To do ▸ Copy the data that appears below exactly. Drop the pictures.

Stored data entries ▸
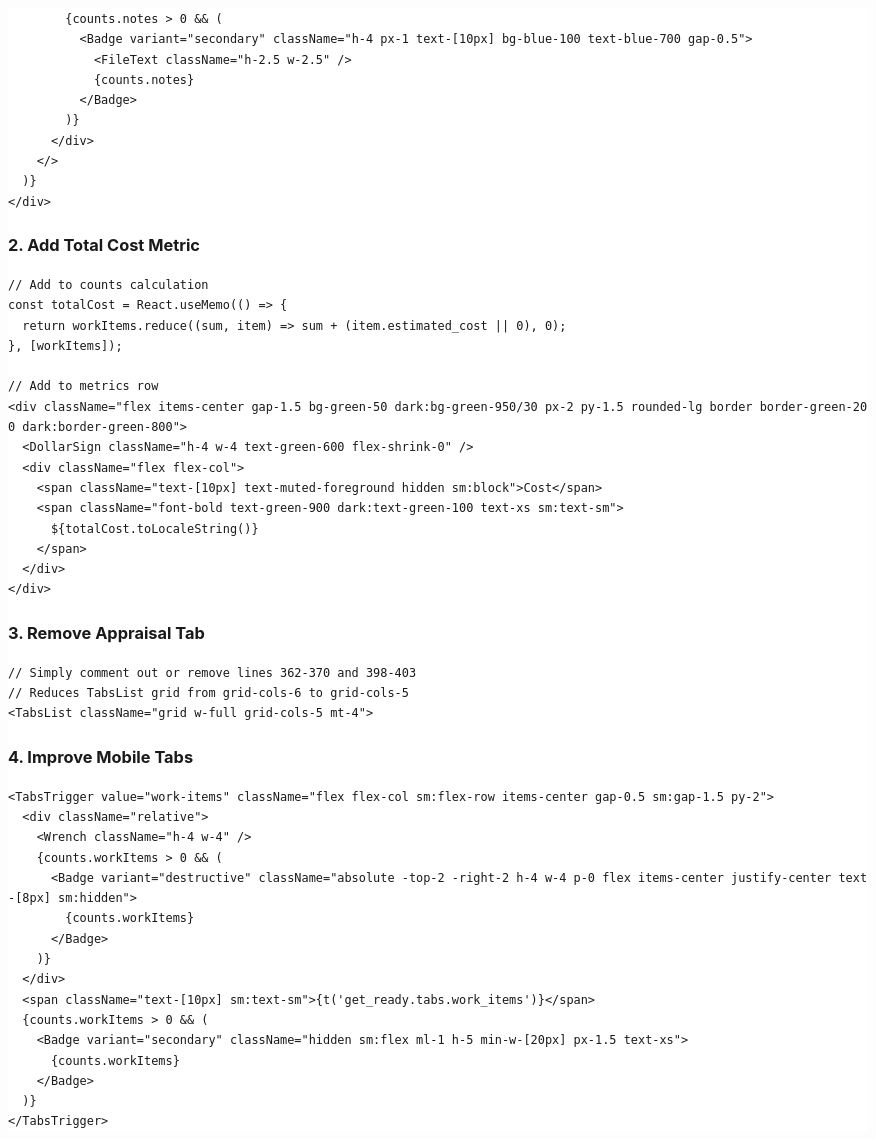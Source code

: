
 ```tsx
        {counts.notes > 0 && (
          <Badge variant="secondary" className="h-4 px-1 text-[10px] bg-blue-100 text-blue-700 gap-0.5">
            <FileText className="h-2.5 w-2.5" />
            {counts.notes}
          </Badge>
        )}
      </div>
    </>
  )}
</div>
```

### 2. Add Total Cost Metric

```tsx
// Add to counts calculation
const totalCost = React.useMemo(() => {
  return workItems.reduce((sum, item) => sum + (item.estimated_cost || 0), 0);
}, [workItems]);

// Add to metrics row
<div className="flex items-center gap-1.5 bg-green-50 dark:bg-green-950/30 px-2 py-1.5 rounded-lg border border-green-200 dark:border-green-800">
  <DollarSign className="h-4 w-4 text-green-600 flex-shrink-0" />
  <div className="flex flex-col">
    <span className="text-[10px] text-muted-foreground hidden sm:block">Cost</span>
    <span className="font-bold text-green-900 dark:text-green-100 text-xs sm:text-sm">
      ${totalCost.toLocaleString()}
    </span>
  </div>
</div>
```

### 3. Remove Appraisal Tab

```tsx
// Simply comment out or remove lines 362-370 and 398-403
// Reduces TabsList grid from grid-cols-6 to grid-cols-5
<TabsList className="grid w-full grid-cols-5 mt-4">
```

### 4. Improve Mobile Tabs

```tsx
<TabsTrigger value="work-items" className="flex flex-col sm:flex-row items-center gap-0.5 sm:gap-1.5 py-2">
  <div className="relative">
    <Wrench className="h-4 w-4" />
    {counts.workItems > 0 && (
      <Badge variant="destructive" className="absolute -top-2 -right-2 h-4 w-4 p-0 flex items-center justify-center text-[8px] sm:hidden">
        {counts.workItems}
      </Badge>
    )}
  </div>
  <span className="text-[10px] sm:text-sm">{t('get_ready.tabs.work_items')}</span>
  {counts.workItems > 0 && (
    <Badge variant="secondary" className="hidden sm:flex ml-1 h-5 min-w-[20px] px-1.5 text-xs">
      {counts.workItems}
    </Badge>
  )}
</TabsTrigger>
```
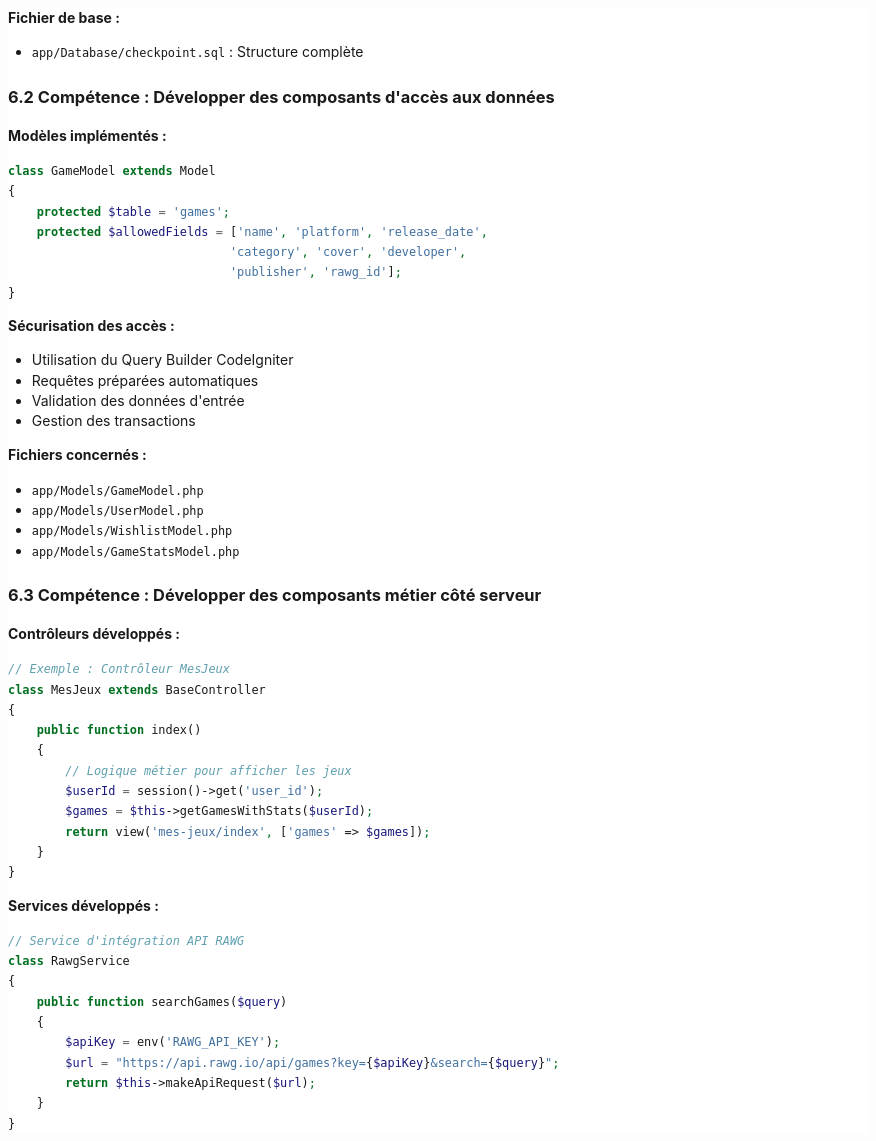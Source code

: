 **Fichier de base :**
- `app/Database/checkpoint.sql` : Structure complète

### 6.2 Compétence : Développer des composants d'accès aux données

**Modèles implémentés :**
```php
class GameModel extends Model
{
    protected $table = 'games';
    protected $allowedFields = ['name', 'platform', 'release_date', 
                               'category', 'cover', 'developer', 
                               'publisher', 'rawg_id'];
}
```

**Sécurisation des accès :**
- Utilisation du Query Builder CodeIgniter
- Requêtes préparées automatiques
- Validation des données d'entrée
- Gestion des transactions

**Fichiers concernés :**
- `app/Models/GameModel.php`
- `app/Models/UserModel.php`
- `app/Models/WishlistModel.php`
- `app/Models/GameStatsModel.php`

### 6.3 Compétence : Développer des composants métier côté serveur

**Contrôleurs développés :**

```php
// Exemple : Contrôleur MesJeux
class MesJeux extends BaseController
{
    public function index()
    {
        // Logique métier pour afficher les jeux
        $userId = session()->get('user_id');
        $games = $this->getGamesWithStats($userId);
        return view('mes-jeux/index', ['games' => $games]);
    }
}
```

**Services développés :**
```php
// Service d'intégration API RAWG
class RawgService
{
    public function searchGames($query)
    {
        $apiKey = env('RAWG_API_KEY');
        $url = "https://api.rawg.io/api/games?key={$apiKey}&search={$query}";
        return $this->makeApiRequest($url);
    }
}
```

Result of the exercise ▸
Source code

:
 ```tsx
        {counts.notes > 0 && (
          <Badge variant="secondary" className="h-4 px-1 text-[10px] bg-blue-100 text-blue-700 gap-0.5">
            <FileText className="h-2.5 w-2.5" />
            {counts.notes}
          </Badge>
        )}
      </div>
    </>
  )}
</div>
```

### 2. Add Total Cost Metric

```tsx
// Add to counts calculation
const totalCost = React.useMemo(() => {
  return workItems.reduce((sum, item) => sum + (item.estimated_cost || 0), 0);
}, [workItems]);

// Add to metrics row
<div className="flex items-center gap-1.5 bg-green-50 dark:bg-green-950/30 px-2 py-1.5 rounded-lg border border-green-200 dark:border-green-800">
  <DollarSign className="h-4 w-4 text-green-600 flex-shrink-0" />
  <div className="flex flex-col">
    <span className="text-[10px] text-muted-foreground hidden sm:block">Cost</span>
    <span className="font-bold text-green-900 dark:text-green-100 text-xs sm:text-sm">
      ${totalCost.toLocaleString()}
    </span>
  </div>
</div>
```

### 3. Remove Appraisal Tab

```tsx
// Simply comment out or remove lines 362-370 and 398-403
// Reduces TabsList grid from grid-cols-6 to grid-cols-5
<TabsList className="grid w-full grid-cols-5 mt-4">
```

### 4. Improve Mobile Tabs

```tsx
<TabsTrigger value="work-items" className="flex flex-col sm:flex-row items-center gap-0.5 sm:gap-1.5 py-2">
  <div className="relative">
    <Wrench className="h-4 w-4" />
    {counts.workItems > 0 && (
      <Badge variant="destructive" className="absolute -top-2 -right-2 h-4 w-4 p-0 flex items-center justify-center text-[8px] sm:hidden">
        {counts.workItems}
      </Badge>
    )}
  </div>
  <span className="text-[10px] sm:text-sm">{t('get_ready.tabs.work_items')}</span>
  {counts.workItems > 0 && (
    <Badge variant="secondary" className="hidden sm:flex ml-1 h-5 min-w-[20px] px-1.5 text-xs">
      {counts.workItems}
    </Badge>
  )}
</TabsTrigger>
```
Source code

: **Fichier de base :**
- `app/Database/checkpoint.sql` : Structure complète

### 6.2 Compétence : Développer des composants d'accès aux données

**Modèles implémentés :**
```php
class GameModel extends Model
{
    protected $table = 'games';
    protected $allowedFields = ['name', 'platform', 'release_date', 
                               'category', 'cover', 'developer', 
                               'publisher', 'rawg_id'];
}
```

**Sécurisation des accès :**
- Utilisation du Query Builder CodeIgniter
- Requêtes préparées automatiques
- Validation des données d'entrée
- Gestion des transactions

**Fichiers concernés :**
- `app/Models/GameModel.php`
- `app/Models/UserModel.php`
- `app/Models/WishlistModel.php`
- `app/Models/GameStatsModel.php`

### 6.3 Compétence : Développer des composants métier côté serveur

**Contrôleurs développés :**

```php
// Exemple : Contrôleur MesJeux
class MesJeux extends BaseController
{
    public function index()
    {
        // Logique métier pour afficher les jeux
        $userId = session()->get('user_id');
        $games = $this->getGamesWithStats($userId);
        return view('mes-jeux/index', ['games' => $games]);
    }
}
```

**Services développés :**
```php
// Service d'intégration API RAWG
class RawgService
{
    public function searchGames($query)
    {
        $apiKey = env('RAWG_API_KEY');
        $url = "https://api.rawg.io/api/games?key={$apiKey}&search={$query}";
        return $this->makeApiRequest($url);
    }
}
```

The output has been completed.